(Beginning of Supplied material)

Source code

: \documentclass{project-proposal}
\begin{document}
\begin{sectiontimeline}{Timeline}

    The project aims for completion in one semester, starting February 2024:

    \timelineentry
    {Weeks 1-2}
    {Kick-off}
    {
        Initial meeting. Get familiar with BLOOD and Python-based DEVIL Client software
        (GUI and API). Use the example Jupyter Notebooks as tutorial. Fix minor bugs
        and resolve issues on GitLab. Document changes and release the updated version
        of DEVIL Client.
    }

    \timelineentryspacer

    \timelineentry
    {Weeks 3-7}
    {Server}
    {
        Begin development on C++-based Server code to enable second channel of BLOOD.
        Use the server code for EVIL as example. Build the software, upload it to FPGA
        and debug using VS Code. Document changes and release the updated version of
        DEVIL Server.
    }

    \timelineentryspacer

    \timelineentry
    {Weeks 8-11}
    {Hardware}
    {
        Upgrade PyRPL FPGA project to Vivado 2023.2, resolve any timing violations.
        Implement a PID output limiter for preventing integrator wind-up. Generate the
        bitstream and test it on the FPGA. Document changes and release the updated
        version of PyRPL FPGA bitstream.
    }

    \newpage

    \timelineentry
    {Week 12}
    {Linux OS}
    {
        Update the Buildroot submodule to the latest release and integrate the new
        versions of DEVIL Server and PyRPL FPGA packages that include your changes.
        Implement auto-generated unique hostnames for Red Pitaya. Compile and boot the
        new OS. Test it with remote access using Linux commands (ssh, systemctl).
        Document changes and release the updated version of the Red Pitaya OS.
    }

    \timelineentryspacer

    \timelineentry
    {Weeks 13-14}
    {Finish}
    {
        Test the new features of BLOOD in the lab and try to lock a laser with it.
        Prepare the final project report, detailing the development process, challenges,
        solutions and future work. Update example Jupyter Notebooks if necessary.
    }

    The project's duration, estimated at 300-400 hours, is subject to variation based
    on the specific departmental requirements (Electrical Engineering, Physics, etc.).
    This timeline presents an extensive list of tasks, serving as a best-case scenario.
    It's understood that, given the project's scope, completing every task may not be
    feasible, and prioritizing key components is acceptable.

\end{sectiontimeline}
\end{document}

(End of Supplied material)

● **Task directions**: Each line of the records above should be copied exactly.

● **Result**:
Source code

: \documentclass{project-proposal}
\begin{document}
\begin{sectiontimeline}{Timeline}

    The project aims for completion in one semester, starting February 2024:

    \timelineentry
    {Weeks 1-2}
    {Kick-off}
    {
        Initial meeting. Get familiar with BLOOD and Python-based DEVIL Client software
        (GUI and API). Use the example Jupyter Notebooks as tutorial. Fix minor bugs
        and resolve issues on GitLab. Document changes and release the updated version
        of DEVIL Client.
    }

    \timelineentryspacer

    \timelineentry
    {Weeks 3-7}
    {Server}
    {
        Begin development on C++-based Server code to enable second channel of BLOOD.
        Use the server code for EVIL as example. Build the software, upload it to FPGA
        and debug using VS Code. Document changes and release the updated version of
        DEVIL Server.
    }

    \timelineentryspacer

    \timelineentry
    {Weeks 8-11}
    {Hardware}
    {
        Upgrade PyRPL FPGA project to Vivado 2023.2, resolve any timing violations.
        Implement a PID output limiter for preventing integrator wind-up. Generate the
        bitstream and test it on the FPGA. Document changes and release the updated
        version of PyRPL FPGA bitstream.
    }

    \newpage

    \timelineentry
    {Week 12}
    {Linux OS}
    {
        Update the Buildroot submodule to the latest release and integrate the new
        versions of DEVIL Server and PyRPL FPGA packages that include your changes.
        Implement auto-generated unique hostnames for Red Pitaya. Compile and boot the
        new OS. Test it with remote access using Linux commands (ssh, systemctl).
        Document changes and release the updated version of the Red Pitaya OS.
    }

    \timelineentryspacer

    \timelineentry
    {Weeks 13-14}
    {Finish}
    {
        Test the new features of BLOOD in the lab and try to lock a laser with it.
        Prepare the final project report, detailing the development process, challenges,
        solutions and future work. Update example Jupyter Notebooks if necessary.
    }

    The project's duration, estimated at 300-400 hours, is subject to variation based
    on the specific departmental requirements (Electrical Engineering, Physics, etc.).
    This timeline presents an extensive list of tasks, serving as a best-case scenario.
    It's understood that, given the project's scope, completing every task may not be
    feasible, and prioritizing key components is acceptable.

\end{sectiontimeline}
\end{document}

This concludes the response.